WHAT IS BEING ASKED> Using the data that follows, return exactly the lines from the one that contains "New user experience" through the one that contains "# Inspiration", ends included.

Excerpts from a dataset>

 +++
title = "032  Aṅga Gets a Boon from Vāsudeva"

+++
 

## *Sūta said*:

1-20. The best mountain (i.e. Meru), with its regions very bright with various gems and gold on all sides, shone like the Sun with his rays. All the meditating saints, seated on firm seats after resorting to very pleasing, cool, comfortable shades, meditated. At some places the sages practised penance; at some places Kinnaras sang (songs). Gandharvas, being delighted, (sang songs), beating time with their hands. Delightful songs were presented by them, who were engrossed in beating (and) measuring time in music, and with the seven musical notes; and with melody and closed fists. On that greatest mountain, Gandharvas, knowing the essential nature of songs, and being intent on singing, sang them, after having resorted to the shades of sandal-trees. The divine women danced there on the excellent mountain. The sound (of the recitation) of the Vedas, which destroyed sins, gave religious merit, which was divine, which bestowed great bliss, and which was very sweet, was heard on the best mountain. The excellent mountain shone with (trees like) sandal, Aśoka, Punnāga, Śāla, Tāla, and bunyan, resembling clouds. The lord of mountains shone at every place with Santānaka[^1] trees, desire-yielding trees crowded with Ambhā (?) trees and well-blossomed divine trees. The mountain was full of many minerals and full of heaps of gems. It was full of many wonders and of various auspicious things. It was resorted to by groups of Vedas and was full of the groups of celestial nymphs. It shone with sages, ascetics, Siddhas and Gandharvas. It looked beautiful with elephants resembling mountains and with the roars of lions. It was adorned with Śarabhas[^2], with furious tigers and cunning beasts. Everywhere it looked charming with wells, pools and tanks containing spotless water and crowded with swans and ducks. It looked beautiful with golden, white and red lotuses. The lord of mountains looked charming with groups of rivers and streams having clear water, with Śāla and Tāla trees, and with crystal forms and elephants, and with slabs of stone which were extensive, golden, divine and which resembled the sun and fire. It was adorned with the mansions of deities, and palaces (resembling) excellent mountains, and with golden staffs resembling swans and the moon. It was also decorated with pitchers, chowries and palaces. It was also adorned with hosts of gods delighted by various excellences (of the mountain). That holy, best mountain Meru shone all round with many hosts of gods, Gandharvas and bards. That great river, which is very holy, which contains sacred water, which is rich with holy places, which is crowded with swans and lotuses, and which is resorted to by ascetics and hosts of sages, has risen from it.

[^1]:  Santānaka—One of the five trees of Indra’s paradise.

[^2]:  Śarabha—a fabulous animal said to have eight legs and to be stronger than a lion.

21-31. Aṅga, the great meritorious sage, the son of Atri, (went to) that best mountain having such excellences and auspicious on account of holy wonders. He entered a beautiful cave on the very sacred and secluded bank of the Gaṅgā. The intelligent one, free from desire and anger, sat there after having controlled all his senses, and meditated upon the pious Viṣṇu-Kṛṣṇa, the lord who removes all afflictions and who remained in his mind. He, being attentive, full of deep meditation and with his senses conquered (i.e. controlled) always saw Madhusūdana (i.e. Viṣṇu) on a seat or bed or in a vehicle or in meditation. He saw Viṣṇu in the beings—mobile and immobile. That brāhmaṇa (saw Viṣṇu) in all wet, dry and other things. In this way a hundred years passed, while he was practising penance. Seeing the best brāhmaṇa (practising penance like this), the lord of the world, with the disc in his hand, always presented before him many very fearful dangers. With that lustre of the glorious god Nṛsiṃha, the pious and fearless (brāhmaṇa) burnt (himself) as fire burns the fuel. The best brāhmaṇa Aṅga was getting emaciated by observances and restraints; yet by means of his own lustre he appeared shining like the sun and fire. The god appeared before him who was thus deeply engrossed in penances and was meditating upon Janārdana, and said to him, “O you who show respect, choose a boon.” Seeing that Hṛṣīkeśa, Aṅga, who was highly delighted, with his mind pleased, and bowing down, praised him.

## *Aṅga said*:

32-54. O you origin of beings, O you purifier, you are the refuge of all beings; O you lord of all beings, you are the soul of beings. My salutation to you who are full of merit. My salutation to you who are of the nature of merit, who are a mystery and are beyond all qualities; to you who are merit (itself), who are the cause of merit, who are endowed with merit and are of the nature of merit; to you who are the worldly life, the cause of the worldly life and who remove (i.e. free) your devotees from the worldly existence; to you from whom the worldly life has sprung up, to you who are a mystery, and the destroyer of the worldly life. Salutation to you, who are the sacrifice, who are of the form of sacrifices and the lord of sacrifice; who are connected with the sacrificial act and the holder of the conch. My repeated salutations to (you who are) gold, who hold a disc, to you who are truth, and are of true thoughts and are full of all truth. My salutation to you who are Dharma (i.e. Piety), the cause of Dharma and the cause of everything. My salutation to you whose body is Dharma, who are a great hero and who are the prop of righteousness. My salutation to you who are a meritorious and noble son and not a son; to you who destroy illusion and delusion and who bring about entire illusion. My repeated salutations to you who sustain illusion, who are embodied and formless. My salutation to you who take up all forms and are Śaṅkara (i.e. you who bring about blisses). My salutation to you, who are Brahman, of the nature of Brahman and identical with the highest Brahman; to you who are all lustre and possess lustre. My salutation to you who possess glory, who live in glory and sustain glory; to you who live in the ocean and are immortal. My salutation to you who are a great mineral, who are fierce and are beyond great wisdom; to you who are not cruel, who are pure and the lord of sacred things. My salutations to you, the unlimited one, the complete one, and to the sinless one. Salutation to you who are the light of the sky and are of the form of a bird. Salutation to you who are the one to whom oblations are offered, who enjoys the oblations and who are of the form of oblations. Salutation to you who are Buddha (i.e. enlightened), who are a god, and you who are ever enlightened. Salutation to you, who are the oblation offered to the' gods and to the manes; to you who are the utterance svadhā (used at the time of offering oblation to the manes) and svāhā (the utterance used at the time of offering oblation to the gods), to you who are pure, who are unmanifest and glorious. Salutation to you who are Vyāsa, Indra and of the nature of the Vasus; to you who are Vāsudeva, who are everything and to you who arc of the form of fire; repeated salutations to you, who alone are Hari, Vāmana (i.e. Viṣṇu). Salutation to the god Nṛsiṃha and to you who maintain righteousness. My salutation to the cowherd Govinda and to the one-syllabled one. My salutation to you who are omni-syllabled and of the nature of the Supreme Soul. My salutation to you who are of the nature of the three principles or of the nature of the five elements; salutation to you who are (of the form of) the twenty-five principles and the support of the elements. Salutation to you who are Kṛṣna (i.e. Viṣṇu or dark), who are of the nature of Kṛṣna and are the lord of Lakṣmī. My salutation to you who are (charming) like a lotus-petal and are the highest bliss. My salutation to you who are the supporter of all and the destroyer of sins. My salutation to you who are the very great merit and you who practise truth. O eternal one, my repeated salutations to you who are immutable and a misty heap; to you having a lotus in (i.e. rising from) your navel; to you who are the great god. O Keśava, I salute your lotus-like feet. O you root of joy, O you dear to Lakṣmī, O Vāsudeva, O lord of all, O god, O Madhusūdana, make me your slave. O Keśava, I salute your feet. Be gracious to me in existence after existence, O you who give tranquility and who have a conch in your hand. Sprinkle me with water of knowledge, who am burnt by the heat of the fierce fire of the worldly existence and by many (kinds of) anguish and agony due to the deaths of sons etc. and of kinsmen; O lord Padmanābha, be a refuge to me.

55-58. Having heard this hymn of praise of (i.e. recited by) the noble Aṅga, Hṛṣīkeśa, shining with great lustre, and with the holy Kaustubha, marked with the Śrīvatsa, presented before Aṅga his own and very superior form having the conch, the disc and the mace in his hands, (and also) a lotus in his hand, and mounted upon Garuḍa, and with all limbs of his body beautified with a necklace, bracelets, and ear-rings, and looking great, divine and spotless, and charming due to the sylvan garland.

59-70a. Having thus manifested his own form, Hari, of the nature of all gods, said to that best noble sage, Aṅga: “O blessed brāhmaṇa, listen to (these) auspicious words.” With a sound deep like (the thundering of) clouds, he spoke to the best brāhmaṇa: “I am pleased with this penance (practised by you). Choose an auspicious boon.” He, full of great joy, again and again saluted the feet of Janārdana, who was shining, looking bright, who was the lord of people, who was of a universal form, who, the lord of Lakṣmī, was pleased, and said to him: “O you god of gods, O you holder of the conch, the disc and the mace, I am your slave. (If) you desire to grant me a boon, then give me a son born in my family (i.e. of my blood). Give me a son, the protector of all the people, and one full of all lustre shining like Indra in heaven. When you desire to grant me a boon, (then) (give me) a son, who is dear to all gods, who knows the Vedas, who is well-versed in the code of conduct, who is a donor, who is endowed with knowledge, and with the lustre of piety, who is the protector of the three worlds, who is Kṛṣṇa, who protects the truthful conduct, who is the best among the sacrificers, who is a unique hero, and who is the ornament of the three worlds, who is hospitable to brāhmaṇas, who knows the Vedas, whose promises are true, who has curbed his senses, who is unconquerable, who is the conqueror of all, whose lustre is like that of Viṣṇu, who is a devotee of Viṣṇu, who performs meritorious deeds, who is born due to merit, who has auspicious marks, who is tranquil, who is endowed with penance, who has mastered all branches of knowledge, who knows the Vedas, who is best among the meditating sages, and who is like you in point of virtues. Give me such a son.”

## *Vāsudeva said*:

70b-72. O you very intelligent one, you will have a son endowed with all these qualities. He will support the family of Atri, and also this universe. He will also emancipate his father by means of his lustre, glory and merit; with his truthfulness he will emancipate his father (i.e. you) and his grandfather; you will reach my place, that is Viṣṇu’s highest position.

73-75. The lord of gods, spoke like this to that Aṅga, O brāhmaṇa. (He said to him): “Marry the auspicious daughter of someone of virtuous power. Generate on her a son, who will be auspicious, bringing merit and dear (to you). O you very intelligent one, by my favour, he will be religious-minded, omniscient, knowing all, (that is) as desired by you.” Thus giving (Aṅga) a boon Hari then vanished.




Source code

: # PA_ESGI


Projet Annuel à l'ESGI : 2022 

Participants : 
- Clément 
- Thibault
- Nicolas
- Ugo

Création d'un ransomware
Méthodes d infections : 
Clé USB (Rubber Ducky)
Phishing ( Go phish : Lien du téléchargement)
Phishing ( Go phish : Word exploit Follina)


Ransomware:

---

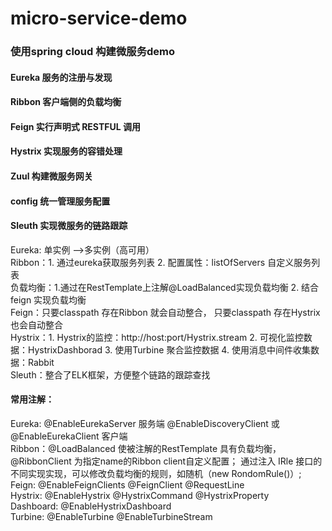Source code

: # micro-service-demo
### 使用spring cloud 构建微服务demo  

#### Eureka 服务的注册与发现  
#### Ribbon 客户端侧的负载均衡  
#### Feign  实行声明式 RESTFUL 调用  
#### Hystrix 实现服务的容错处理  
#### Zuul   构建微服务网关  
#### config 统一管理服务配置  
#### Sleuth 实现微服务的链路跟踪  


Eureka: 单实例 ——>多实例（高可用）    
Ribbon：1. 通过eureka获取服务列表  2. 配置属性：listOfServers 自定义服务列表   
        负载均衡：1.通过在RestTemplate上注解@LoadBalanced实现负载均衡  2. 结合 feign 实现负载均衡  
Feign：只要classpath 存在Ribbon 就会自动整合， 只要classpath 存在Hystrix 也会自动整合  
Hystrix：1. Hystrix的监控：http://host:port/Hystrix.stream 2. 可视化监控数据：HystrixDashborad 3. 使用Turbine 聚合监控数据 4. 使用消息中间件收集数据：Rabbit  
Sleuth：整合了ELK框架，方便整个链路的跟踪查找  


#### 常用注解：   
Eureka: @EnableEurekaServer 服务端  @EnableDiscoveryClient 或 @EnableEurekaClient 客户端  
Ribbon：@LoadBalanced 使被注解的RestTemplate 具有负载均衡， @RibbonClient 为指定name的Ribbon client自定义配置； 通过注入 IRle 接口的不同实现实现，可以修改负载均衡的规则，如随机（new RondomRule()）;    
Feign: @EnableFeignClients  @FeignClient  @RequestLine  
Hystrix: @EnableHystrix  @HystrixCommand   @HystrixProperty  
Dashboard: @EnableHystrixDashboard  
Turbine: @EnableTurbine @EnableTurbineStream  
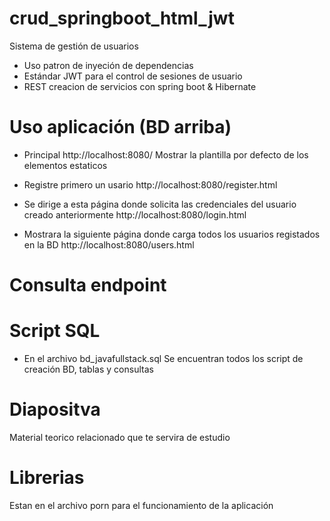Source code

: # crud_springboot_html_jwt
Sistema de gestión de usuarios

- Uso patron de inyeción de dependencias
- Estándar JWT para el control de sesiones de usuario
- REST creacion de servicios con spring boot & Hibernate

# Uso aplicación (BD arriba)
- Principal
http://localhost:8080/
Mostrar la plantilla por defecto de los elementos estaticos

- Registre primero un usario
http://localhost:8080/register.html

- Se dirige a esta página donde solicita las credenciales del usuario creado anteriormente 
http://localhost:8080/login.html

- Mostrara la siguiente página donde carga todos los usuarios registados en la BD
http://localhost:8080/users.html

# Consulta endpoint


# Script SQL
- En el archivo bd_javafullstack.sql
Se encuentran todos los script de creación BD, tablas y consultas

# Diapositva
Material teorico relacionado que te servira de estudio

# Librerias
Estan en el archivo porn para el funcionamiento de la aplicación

--

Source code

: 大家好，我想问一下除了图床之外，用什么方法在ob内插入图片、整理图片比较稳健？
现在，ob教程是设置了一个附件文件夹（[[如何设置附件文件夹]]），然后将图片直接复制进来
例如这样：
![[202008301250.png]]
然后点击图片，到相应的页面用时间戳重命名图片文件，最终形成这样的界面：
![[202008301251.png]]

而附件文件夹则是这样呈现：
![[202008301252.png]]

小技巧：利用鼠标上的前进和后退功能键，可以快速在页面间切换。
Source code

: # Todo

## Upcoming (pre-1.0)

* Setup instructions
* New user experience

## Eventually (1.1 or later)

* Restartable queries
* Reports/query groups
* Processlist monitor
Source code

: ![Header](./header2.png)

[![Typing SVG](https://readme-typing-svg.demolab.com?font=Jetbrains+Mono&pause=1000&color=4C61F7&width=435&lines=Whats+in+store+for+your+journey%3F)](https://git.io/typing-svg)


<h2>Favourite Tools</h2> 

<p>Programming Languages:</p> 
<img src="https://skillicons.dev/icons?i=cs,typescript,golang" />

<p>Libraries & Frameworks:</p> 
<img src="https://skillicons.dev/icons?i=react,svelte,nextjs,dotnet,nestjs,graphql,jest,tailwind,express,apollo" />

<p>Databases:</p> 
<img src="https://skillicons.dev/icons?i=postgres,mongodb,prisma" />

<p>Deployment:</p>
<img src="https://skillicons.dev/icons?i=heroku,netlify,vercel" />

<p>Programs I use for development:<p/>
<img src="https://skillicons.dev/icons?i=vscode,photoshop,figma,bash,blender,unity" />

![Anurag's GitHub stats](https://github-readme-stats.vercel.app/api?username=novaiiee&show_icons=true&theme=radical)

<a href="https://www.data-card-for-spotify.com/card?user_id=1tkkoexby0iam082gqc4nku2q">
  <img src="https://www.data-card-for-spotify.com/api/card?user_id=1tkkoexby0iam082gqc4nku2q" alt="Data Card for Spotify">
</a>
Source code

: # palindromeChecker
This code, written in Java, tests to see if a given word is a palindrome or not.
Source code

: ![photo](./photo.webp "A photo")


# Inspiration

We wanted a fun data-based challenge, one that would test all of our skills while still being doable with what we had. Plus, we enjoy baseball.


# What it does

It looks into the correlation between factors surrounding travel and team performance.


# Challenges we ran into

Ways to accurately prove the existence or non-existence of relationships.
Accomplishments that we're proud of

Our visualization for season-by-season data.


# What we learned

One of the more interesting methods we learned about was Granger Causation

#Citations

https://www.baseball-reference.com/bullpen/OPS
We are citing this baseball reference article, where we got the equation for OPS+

RESPONSE AREA>
* New user experience

## Eventually (1.1 or later)

* Restartable queries
* Reports/query groups
* Processlist monitor
Source code

: ![Header](./header2.png)

[![Typing SVG](https://readme-typing-svg.demolab.com?font=Jetbrains+Mono&pause=1000&color=4C61F7&width=435&lines=Whats+in+store+for+your+journey%3F)](https://git.io/typing-svg)


<h2>Favourite Tools</h2> 

<p>Programming Languages:</p> 
<img src="https://skillicons.dev/icons?i=cs,typescript,golang" />

<p>Libraries & Frameworks:</p> 
<img src="https://skillicons.dev/icons?i=react,svelte,nextjs,dotnet,nestjs,graphql,jest,tailwind,express,apollo" />

<p>Databases:</p> 
<img src="https://skillicons.dev/icons?i=postgres,mongodb,prisma" />

<p>Deployment:</p>
<img src="https://skillicons.dev/icons?i=heroku,netlify,vercel" />

<p>Programs I use for development:<p/>
<img src="https://skillicons.dev/icons?i=vscode,photoshop,figma,bash,blender,unity" />

![Anurag's GitHub stats](https://github-readme-stats.vercel.app/api?username=novaiiee&show_icons=true&theme=radical)

<a href="https://www.data-card-for-spotify.com/card?user_id=1tkkoexby0iam082gqc4nku2q">
  <img src="https://www.data-card-for-spotify.com/api/card?user_id=1tkkoexby0iam082gqc4nku2q" alt="Data Card for Spotify">
</a>
Source code

: # palindromeChecker
This code, written in Java, tests to see if a given word is a palindrome or not.
Source code

: ![photo](./photo.webp "A photo")


# Inspiration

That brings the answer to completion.